Competing victory claims
"On the land of proud Gaza, the united people achieved absolute victory against the Zionist enemy," a Hamas statement said.
Israel said it dealt a strong blow to Hamas, killing several of its military leaders and destroying the Islamist group's cross-border infiltration tunnels.
"Hamas's military wing was badly hit, we know this clearly through unequivocal intelligence," Yossi Cohen, Netanyahu's national security adviser, said on Army Radio.
But Israel also faced persistent rocket fire for nearly two months that caused an exodus from a number of border communities and became part of daily life in its commercial heartland.
"They are celebrating in Gaza," cabinet minister Uzi Landau, of the far-right Yisrael Beitenu party in Netanyahu's coalition, told Israel Radio. He said that for Israel, the outcome of the war was "very gloomy" because it had not created sufficient deterrence to dissuade Hamas from attacking in the future.
Nahum Barnea, one of Israel's most popular columnists, expressed concern "that instead of paving the way to removing the threat from Gaza, we are paving the road to the next round, in Lebanon or in Gaza".
"The Israelis expected a leader, a statesman who knows what he wants to achieve, someone who makes decisions and engages in a sincere and real dialogue with his public," he wrote in Yedioth Ahronoth. "They received a seasoned spokesperson, and very little beyond that."

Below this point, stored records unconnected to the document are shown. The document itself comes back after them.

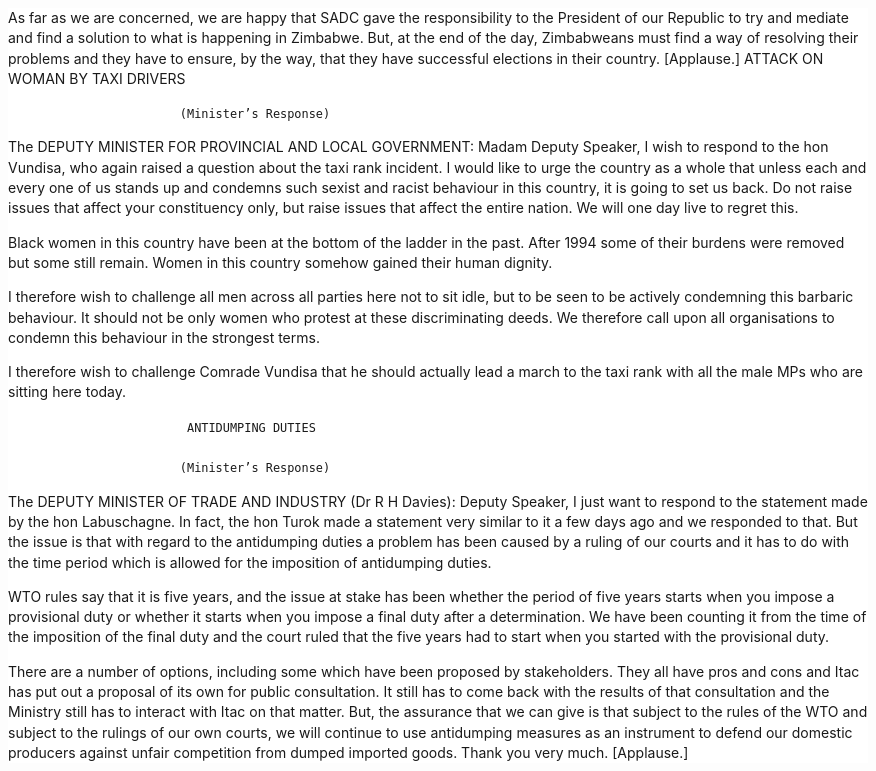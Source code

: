 As far as we are concerned, we are happy that SADC gave the responsibility
to the President of our Republic to try and mediate and find a solution to
what is happening in Zimbabwe. But, at the end of the day, Zimbabweans must
find a way of resolving their problems and they have to ensure, by the way,
that they have successful elections in their country. [Applause.]
                       ATTACK ON WOMAN BY TAXI DRIVERS

                            (Minister’s Response)

The DEPUTY MINISTER FOR PROVINCIAL AND LOCAL GOVERNMENT: Madam Deputy
Speaker, I wish to respond to the hon Vundisa, who again raised a question
about the taxi rank incident. I would like to urge the country as a whole
that unless each and every one of us stands up and condemns such sexist and
racist behaviour in this country, it is going to set us back. Do not raise
issues that affect your constituency only, but raise issues that affect the
entire nation. We will one day live to regret this.

Black women in this country have been at the bottom of the ladder in the
past. After 1994 some of their burdens were removed but some still remain.
Women in this country somehow gained their human dignity.

I therefore wish to challenge all men across all parties here not to sit
idle, but to be seen to be actively condemning this barbaric behaviour. It
should not be only women who protest at these discriminating deeds. We
therefore call upon all organisations to condemn this behaviour in the
strongest terms.

I therefore wish to challenge Comrade Vundisa that he should actually lead
a march to the taxi rank with all the male MPs who are sitting here today.

                             ANTIDUMPING DUTIES

                            (Minister’s Response)

The DEPUTY MINISTER OF TRADE AND INDUSTRY (Dr R H Davies): Deputy Speaker,
I just want to respond to the statement made by the hon Labuschagne. In
fact, the hon Turok made a statement very similar to it a few days ago and
we responded to that. But the issue is that with regard to the antidumping
duties a problem has been caused by a ruling of our courts and it has to do
with the time period which is allowed for the imposition of antidumping
duties.

WTO rules say that it is five years, and the issue at stake has been
whether the period of five years starts when you impose a provisional duty
or whether it starts when you impose a final duty after a determination. We
have been counting it from the time of the imposition of the final duty and
the court ruled that the five years had to start when you started with the
provisional duty.

There are a number of options, including some which have been proposed by
stakeholders. They all have pros and cons and Itac has put out a proposal
of its own for public consultation. It still has to come back with the
results of that consultation and the Ministry still has to interact with
Itac on that matter. But, the assurance that we can give is that subject to
the rules of the WTO and subject to the rulings of our own courts, we will
continue to use antidumping measures as an instrument to defend our
domestic producers against unfair competition from dumped imported goods.
Thank you very much. [Applause.]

Ben Caspit, writing in the Maariv daily, said there was no victory for Israel in a conflict that resulted in "a collapsed tourism industry (and) an economy approaching recession."
Israel's central bank has estimated the conflict will knock half a point off economic growth this year.
But with future diplomatic moves on Gaza's future still pending, there was no immediate talk publicly among Netanyahu's coalition partners of any steps to break up the alliance.
Israel said it would facilitate the flow of civilian goods and humanitarian and reconstruction aid into the impoverished territory if the truce was honored.
But, Cohen said: "(Hamas) will…not get a port unless it declares it will disarm. It will not get even one screw unless we can be sure it is not being used to strengthen Gaza's military might."
The Palestinian Center for Human Rights said 540,000 people had been displaced in the Gaza Strip. Israel has said Hamas bears responsibility for civilian casualties because it operates among non-combatants and uses schools and mosques to store weapons and as launch sites for rockets.